Why I Collect Vintage Computers

The C64 is the centerpiece of my collection. Not because it's the rarest machine or the most powerful — because it's the one that makes you feel something.

I have a Commodore 64.

Most people my age who grew up around computers have a story about a C64, an Apple II, a TRS-80, something. Mine starts with a neighbor’s house, a cartridge game, and the realization that a machine could do things I didn’t understand yet. That gap between what I saw and what I knew — that’s what got me.

I’ve spent thirty years closing that gap professionally. C#, SQL, .NET, business software. I know exactly what’s happening when a line of code runs. The mystery is mostly gone, which is fine. That’s what mastery looks like.

But the C64 puts the mystery back.

6502 assembly

Modern programming is layers. You write in a language that compiles to bytecode or machine code, runs on an OS that manages memory and processes, on hardware that abstracts its own complexity. You rarely see the bottom.

On the C64 you are at the bottom. There is no OS in the modern sense. There is BASIC in ROM and the bare metal beneath it. When you write 6502 assembly, you are talking directly to the processor. Load a value into register A. Store it at memory address $D020. The border color changes. That’s it. That’s the whole chain.

I’m learning this slowly. I have two projects going — a BASIC interpreter written in assembly (modbasic) and a full-screen text editor (ed64). Neither is finished. Both are teaching me more about how computers work than thirty years of professional software development did.

The machines

There’s something about the physical objects too. The C64 keyboard has a feel that no modern keyboard does. The SID chip — the sound hardware — was designed by Bob Yannes and it still sounds better than most synthesizers made today. These machines were engineered by people who cared.

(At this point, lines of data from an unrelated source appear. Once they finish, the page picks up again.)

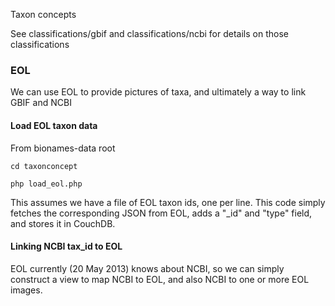 Taxon concepts

See classifications/gbif and classifications/ncbi for details on those classifications


### EOL

We can use EOL to provide pictures of taxa, and ultimately a way to link GBIF and NCBI





#### Load EOL taxon data

From bionames-data root 

	cd taxonconcept

	php load_eol.php

This assumes we have a file of EOL taxon ids, one per line. This code simply fetches the corresponding JSON from EOL, adds a "_id" and "type" field, and stores it in CouchDB.

#### Linking NCBI tax_id to EOL

EOL currently (20 May 2013) knows about NCBI, so we can simply construct a view to map NCBI to EOL, and also NCBI to one or more EOL images.
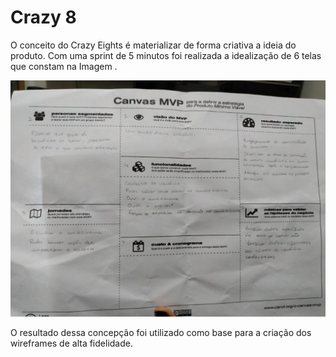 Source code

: # Crazy 8

O conceito do Crazy Eights é materializar de forma criativa a ideia do produto. Com uma sprint de 5 minutos foi realizada a idealização de 6 telas que constam na Imagem .

![Fonte: Desenvolvido pela autora do projeto](../.gitbook/assets/0-wjtq10ametj-zaez.jpeg)

O resultado dessa concepção foi utilizado como base para a criação dos wireframes de alta fidelidade.

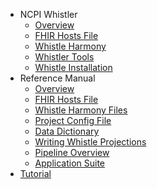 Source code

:* NCPI Whistler
  * [Overview](/)
  * [FHIR Hosts File](/fhir_hosts)
  * [Whistle Harmony](/harmony)
  * [Whistler Tools](whistler)
  * [Whistle Installation](whistle)
* Reference Manual
  * [Overview](/ref/)
  * [FHIR Hosts File](/ref/fhir_hosts)
  * [Whistle Harmony Files](/ref/harmony_files)
  * [Project Config File](/ref/project_config)
  * [Data Dictionary](/ref/data_dictionary)
  * [Writing Whistle Projections](/ref/whistle_projections)
  * [Pipeline Overview](/ref/pipeline_overview)
  * [Application Suite](/ref/suite)
* [Tutorial](/tut/)
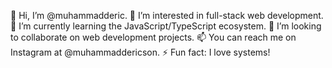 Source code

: 👋 Hi, I’m @muhammadderic.
👀 I’m interested in full-stack web development.
🌱 I’m currently learning the JavaScript/TypeScript ecosystem.
💞️ I’m looking to collaborate on web development projects.
📫 You can reach me on Instagram at @muhammaddericson.
⚡ Fun fact: I love systems!
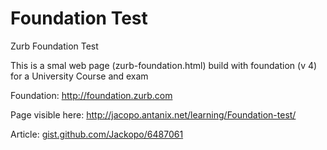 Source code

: Foundation Test
===============

Zurb Foundation Test

This is a smal web page (zurb-foundation.html) build with foundation (v 4) for a University Course and exam

Foundation: http://foundation.zurb.com

Page visible here: http://jacopo.antanix.net/learning/Foundation-test/

Article: [gist.github.com/Jackopo/6487061](https://gist.github.com/Jackopo/6487061)
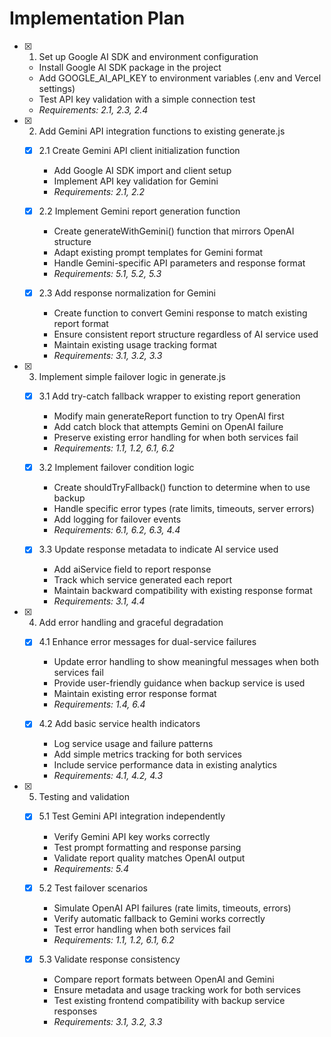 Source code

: # Implementation Plan

- [x] 1. Set up Google AI SDK and environment configuration





  - Install Google AI SDK package in the project
  - Add GOOGLE_AI_API_KEY to environment variables (.env and Vercel settings)
  - Test API key validation with a simple connection test
  - _Requirements: 2.1, 2.3, 2.4_

- [x] 2. Add Gemini API integration functions to existing generate.js





  - [x] 2.1 Create Gemini API client initialization function


    - Add Google AI SDK import and client setup
    - Implement API key validation for Gemini
    - _Requirements: 2.1, 2.2_


  - [x] 2.2 Implement Gemini report generation function

    - Create generateWithGemini() function that mirrors OpenAI structure
    - Adapt existing prompt templates for Gemini format
    - Handle Gemini-specific API parameters and response format
    - _Requirements: 5.1, 5.2, 5.3_


  - [x] 2.3 Add response normalization for Gemini

    - Create function to convert Gemini response to match existing report format
    - Ensure consistent report structure regardless of AI service used
    - Maintain existing usage tracking format
    - _Requirements: 3.1, 3.2, 3.3_

- [x] 3. Implement simple failover logic in generate.js





  - [x] 3.1 Add try-catch fallback wrapper to existing report generation


    - Modify main generateReport function to try OpenAI first
    - Add catch block that attempts Gemini on OpenAI failure
    - Preserve existing error handling for when both services fail
    - _Requirements: 1.1, 1.2, 6.1, 6.2_

  - [x] 3.2 Implement failover condition logic


    - Create shouldTryFallback() function to determine when to use backup
    - Handle specific error types (rate limits, timeouts, server errors)
    - Add logging for failover events
    - _Requirements: 6.1, 6.2, 6.3, 4.4_

  - [x] 3.3 Update response metadata to indicate AI service used


    - Add aiService field to report response
    - Track which service generated each report
    - Maintain backward compatibility with existing response format
    - _Requirements: 3.1, 4.4_

- [x] 4. Add error handling and graceful degradation





  - [x] 4.1 Enhance error messages for dual-service failures


    - Update error handling to show meaningful messages when both services fail
    - Provide user-friendly guidance when backup service is used
    - Maintain existing error response format
    - _Requirements: 1.4, 6.4_

  - [x] 4.2 Add basic service health indicators


    - Log service usage and failure patterns
    - Add simple metrics tracking for both services
    - Include service performance data in existing analytics
    - _Requirements: 4.1, 4.2, 4.3_

- [x] 5. Testing and validation





  - [x] 5.1 Test Gemini API integration independently


    - Verify Gemini API key works correctly
    - Test prompt formatting and response parsing
    - Validate report quality matches OpenAI output
    - _Requirements: 5.4_

  - [x] 5.2 Test failover scenarios


    - Simulate OpenAI API failures (rate limits, timeouts, errors)
    - Verify automatic fallback to Gemini works correctly
    - Test error handling when both services fail
    - _Requirements: 1.1, 1.2, 6.1, 6.2_

  - [x] 5.3 Validate response consistency


    - Compare report formats between OpenAI and Gemini
    - Ensure metadata and usage tracking work for both services
    - Test existing frontend compatibility with backup service responses
    - _Requirements: 3.1, 3.2, 3.3_ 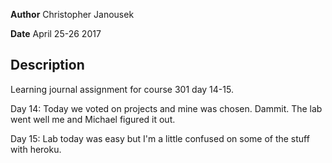 **Author** Christopher Janousek

**Date** April 25-26 2017

## Description
Learning journal assignment for course 301 day 14-15.

Day 14: Today we voted on projects and mine was chosen. Dammit. The lab went well me and Michael figured it out.

Day 15: Lab today was easy but I'm a little confused on some of the stuff with heroku. 
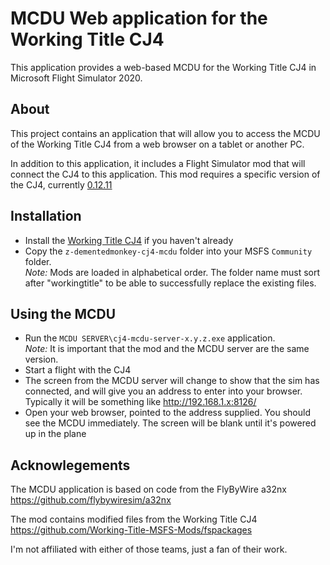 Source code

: # MCDU Web application for the Working Title CJ4

This application provides a web-based MCDU for the Working Title CJ4
in Microsoft Flight Simulator 2020.

## About
This project contains an application that will allow you to access
the MCDU of the Working Title CJ4 from a web browser on a tablet
or another PC.

In addition to this application, it includes a Flight Simulator mod
that will connect the CJ4 to this application.   This mod requires
a specific version of the CJ4, currently [0.12.11](https://www.workingtitle.aero/packages/cj4/2021/12/07/cj4-release-v0.12.11.html)

## Installation
* Install the [Working Title CJ4](https://www.workingtitle.aero/packages/cj4/) if you haven't already
* Copy the `z-dementedmonkey-cj4-mcdu` folder into your MSFS `Community` folder.<br/>
*Note:* Mods are loaded in alphabetical order.  The folder name must sort after "workingtitle" to be able to successfully
replace the existing files.

## Using the MCDU
* Run the `MCDU SERVER\cj4-mcdu-server-x.y.z.exe` application.  <br/>
_Note:_ It is important that the mod and the MCDU server are the same version.
* Start a flight with the CJ4
* The screen from the MCDU server will change to show that
the sim has connected, and will give you an address to enter
into your browser.   Typically it will be something like http://192.168.1.x:8126/
* Open your web browser, pointed to the address supplied.   You should see the MCDU immediately.   The screen will be
blank until it's powered up in the plane

## Acknowlegements
The MCDU application is based on code from the FlyByWire a32nx https://github.com/flybywiresim/a32nx 

The mod contains modified files from the Working Title CJ4 https://github.com/Working-Title-MSFS-Mods/fspackages

I'm not affiliated with either of those teams, just a fan of their work.
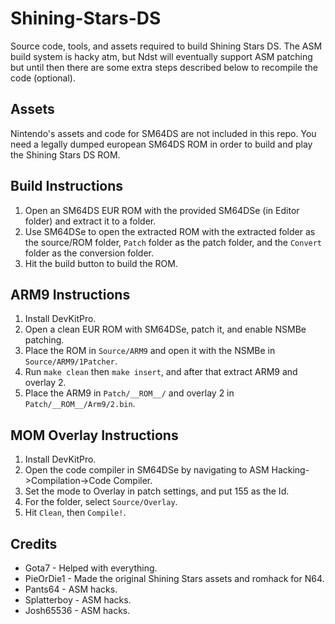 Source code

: # Shining-Stars-DS
Source code, tools, and assets required to build Shining Stars DS. The ASM build system is hacky atm, but Ndst will eventually support ASM patching but until then there are some extra steps described below to recompile the code (optional).

## Assets
Nintendo's assets and code for SM64DS are not included in this repo. You need a legally dumped european SM64DS ROM in order to build and play the Shining Stars DS ROM.

## Build Instructions
1. Open an SM64DS EUR ROM with the provided SM64DSe (in Editor folder) and extract it to a folder.
2. Use SM64DSe to open the extracted ROM with the extracted folder as the source/ROM folder, `Patch` folder as the patch folder, and the `Convert` folder as the conversion folder.
3. Hit the build button to build the ROM.

## ARM9 Instructions
1. Install DevKitPro.
2. Open a clean EUR ROM with SM64DSe, patch it, and enable NSMBe patching.
3. Place the ROM in `Source/ARM9` and open it with the NSMBe in `Source/ARM9/1Patcher`.
4. Run `make clean` then `make insert`, and after that extract ARM9 and overlay 2.
5. Place the ARM9 in `Patch/__ROM__/` and overlay 2 in `Patch/__ROM__/Arm9/2.bin`.

## MOM Overlay Instructions
1. Install DevKitPro.
2. Open the code compiler in SM64DSe by navigating to ASM Hacking->Compilation->Code Compiler.
3. Set the mode to Overlay in patch settings, and put 155 as the Id.
4. For the folder, select `Source/Overlay`.
5. Hit `Clean`, then `Compile!`.

## Credits
* Gota7 - Helped with everything.
* PieOrDie1 - Made the original Shining Stars assets and romhack for N64.
* Pants64 - ASM hacks.
* Splatterboy - ASM hacks.
* Josh65536 - ASM hacks.
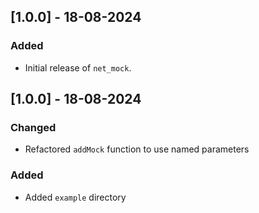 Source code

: ## [1.0.0] - 18-08-2024
### Added
- Initial release of `net_mock`.

## [1.0.0] - 18-08-2024
### Changed
- Refactored `addMock` function to use named parameters
### Added
- Added `example` directory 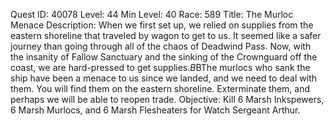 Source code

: Quest ID: 40078
Level: 44
Min Level: 40
Race: 589
Title: The Murloc Menace
Description: When we first set up, we relied on supplies from the eastern shoreline that traveled by wagon to get to us. It seemed like a safer journey than going through all of the chaos of Deadwind Pass. Now, with the insanity of Fallow Sanctuary and the sinking of the Crownguard off the coast, we are hard-pressed to get supplies.$B$BThe murlocs who sank the ship have been a menace to us since we landed, and we need to deal with them. You will find them on the eastern shoreline. Exterminate them, and perhaps we will be able to reopen trade.
Objective: Kill 6 Marsh Inkspewers, 6 Marsh Murlocs, and 6 Marsh Flesheaters for Watch Sergeant Arthur.

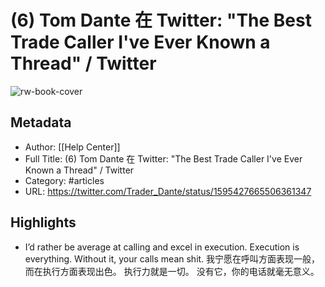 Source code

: # (6) Tom Dante 在 Twitter: "The Best Trade Caller I've Ever Known a Thread" / Twitter

![rw-book-cover](https://readwise-assets.s3.amazonaws.com/static/images/article0.00998d930354.png)

## Metadata
- Author: [[Help Center]]
- Full Title: (6) Tom Dante 在 Twitter: "The Best Trade Caller I've Ever Known a Thread" / Twitter
- Category: #articles
- URL: https://twitter.com/Trader_Dante/status/1595427665506361347

## Highlights
- I’d rather be average at calling and excel in execution. Execution is everything. Without it, your calls mean shit. 我宁愿在呼叫方面表现一般，而在执行方面表现出色。 执行力就是一切。 没有它，你的电话就毫无意义。
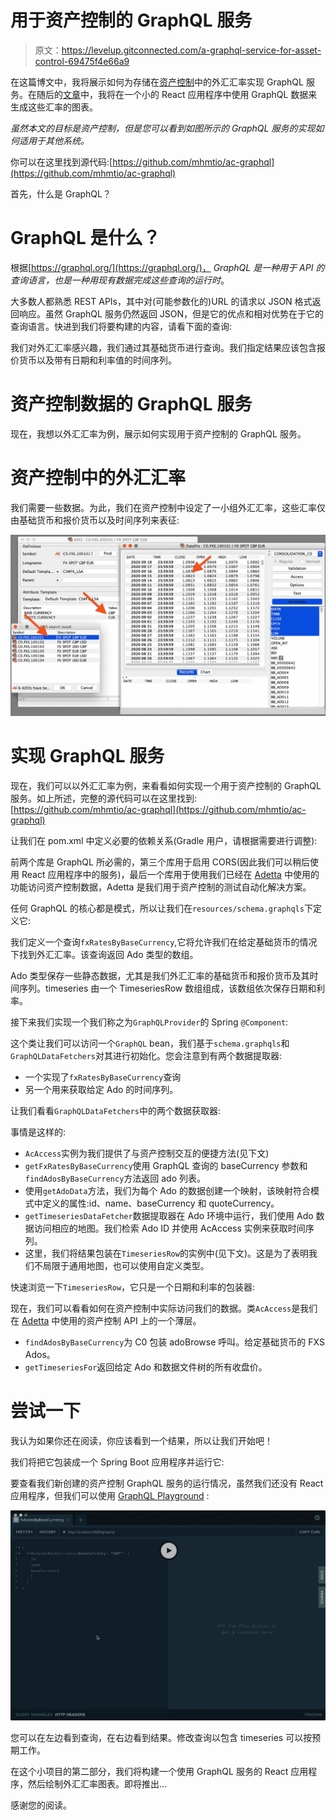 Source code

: # 用于资产控制的 GraphQL 服务

> 原文：<https://levelup.gitconnected.com/a-graphql-service-for-asset-control-69475f4e66a9>

在这篇博文中，我将展示如何为存储在[资产控制](https://www.asset-control.com/)中的外汇汇率实现 GraphQL 服务。在随后的[文章](https://medium.com/@mhmtio/a-react-app-for-plotting-fx-rates-for-asset-control-afb203623824)中，我将在一个小的 React 应用程序中使用 GraphQL 数据来生成这些汇率的图表。

*虽然本文的目标是资产控制，但是您可以看到如图所示的 GraphQL 服务的实现如何适用于其他系统。*

你可以在这里找到源代码:[https://github.com/mhmtio/ac-graphql](https://github.com/mhmtio/ac-graphql)

首先，什么是 GraphQL？

# GraphQL 是什么？

根据[https://graphql.org/](https://graphql.org/)， *GraphQL 是一种用于 API 的查询语言，也是一种用现有数据完成这些查询的运行时*。

大多数人都熟悉 REST APIs，其中对(可能参数化的)URL 的请求以 JSON 格式返回响应。虽然 GraphQL 服务仍然返回 JSON，但是它的优点和相对优势在于它的查询语言。快进到我们将要构建的内容，请看下面的查询:

我们对外汇汇率感兴趣，我们通过其基础货币进行查询。我们指定结果应该包含报价货币以及带有日期和利率值的时间序列。

# 资产控制数据的 GraphQL 服务

现在，我想以外汇汇率为例，展示如何实现用于资产控制的 GraphQL 服务。

# 资产控制中的外汇汇率

我们需要一些数据。为此，我们在资产控制中设定了一小组外汇汇率，这些汇率仅由基础货币和报价货币以及时间序列来表征:

![](img/7937b02246a08bc40106e334953f4150.png)

# 实现 GraphQL 服务

现在，我们可以以外汇汇率为例，来看看如何实现一个用于资产控制的 GraphQL 服务。如上所述，完整的源代码可以在这里找到:[https://github.com/mhmtio/ac-graphql](https://github.com/mhmtio/ac-graphql)

让我们在 pom.xml 中定义必要的依赖关系(Gradle 用户，请根据需要进行调整):

前两个库是 GraphQL 所必需的，第三个库用于启用 CORS(因此我们可以稍后使用 React 应用程序中的服务)，最后一个库用于使用我们已经在 [Adetta](https://terrafino-solutions.com/adetta/) 中使用的功能访问资产控制数据，Adetta 是我们用于资产控制的测试自动化解决方案。

任何 GraphQL 的核心都是模式，所以让我们在`resources/schema.graphqls`下定义它:

我们定义一个查询`fxRatesByBaseCurrency`,它将允许我们在给定基础货币的情况下找到外汇汇率。该查询返回 Ado 类型的数组。

Ado 类型保存一些静态数据，尤其是我们外汇汇率的基础货币和报价货币及其时间序列。timeseries 由一个 TimeseriesRow 数组组成，该数组依次保存日期和利率。

接下来我们实现一个我们称之为`GraphQLProvider`的 Spring `@Component`:

这个类让我们可以访问一个`GraphQL` bean，我们基于`schema.graphqls`和`GraphQLDataFetchers`对其进行初始化。您会注意到有两个数据提取器:

*   一个实现了`fxRatesByBaseCurrency`查询
*   另一个用来获取给定 Ado 的时间序列。

让我们看看`GraphQLDataFetchers`中的两个数据获取器:

事情是这样的:

*   `AcAccess`实例为我们提供了与资产控制交互的便捷方法(见下文)
*   `getFxRatesByBaseCurrency`使用 GraphQL 查询的 baseCurrency 参数和`findAdosByBaseCurrency`方法返回 ado 列表。
*   使用`getAdoData`方法，我们为每个 Ado 的数据创建一个映射，该映射符合模式中定义的属性:id、name、baseCurrency 和 quoteCurrency。
*   `getTimeseriesDataFetcher`数据提取器在 Ado 环境中运行，我们使用 Ado 数据访问相应的地图。我们检索 Ado ID 并使用 AcAccess 实例来获取时间序列。
*   这里，我们将结果包装在`TimeseriesRow`的实例中(见下文)。这是为了表明我们不局限于通用地图，也可以使用自定义类型。

快速浏览一下`TimeseriesRow`，它只是一个日期和利率的包装器:

现在，我们可以看看如何在资产控制中实际访问我们的数据。类`AcAccess`是我们在 [Adetta](https://terrafino-solutions.com/adetta/) 中使用的资产控制 API 上的一个薄层。

*   `findAdosByBaseCurrency`为 C0 包装 adoBrowse 呼叫。给定基础货币的 FXS Ados。
*   `getTimeseriesFor`返回给定 Ado 和数据文件树的所有收盘价。

# 尝试一下

我认为如果你还在阅读，你应该看到一个结果，所以让我们开始吧！

我们将把它包装成一个 Spring Boot 应用程序并运行它:

要查看我们新创建的资产控制 GraphQL 服务的运行情况，虽然我们还没有 React 应用程序，但我们可以使用 [GraphQL Playground](https://www.apollographql.com/docs/apollo-server/testing/graphql-playground/) :

![](img/e3f0c538e5987cb87b4f0b9f137b5bea.png)

您可以在左边看到查询，在右边看到结果。修改查询以包含 timeseries 可以按预期工作。

在这个小项目的第二部分，我们将构建一个使用 GraphQL 服务的 React 应用程序，然后绘制外汇汇率图表。即将推出…

感谢您的阅读。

I’m not precious about it. I use the machines, I modify them when needed, I don’t keep them behind glass. But I do think the craftsmanship of that era was real in a way that’s harder to find now.

What this section will become

Right now I have one machine. The collection will grow. Each machine will get its own page — how I acquired it, what condition it was in, what I’ve done with it.

The 6502 projects will get their own documentation as they become worth showing. I’m not there yet. But the gap is still there, and I’m still closing it.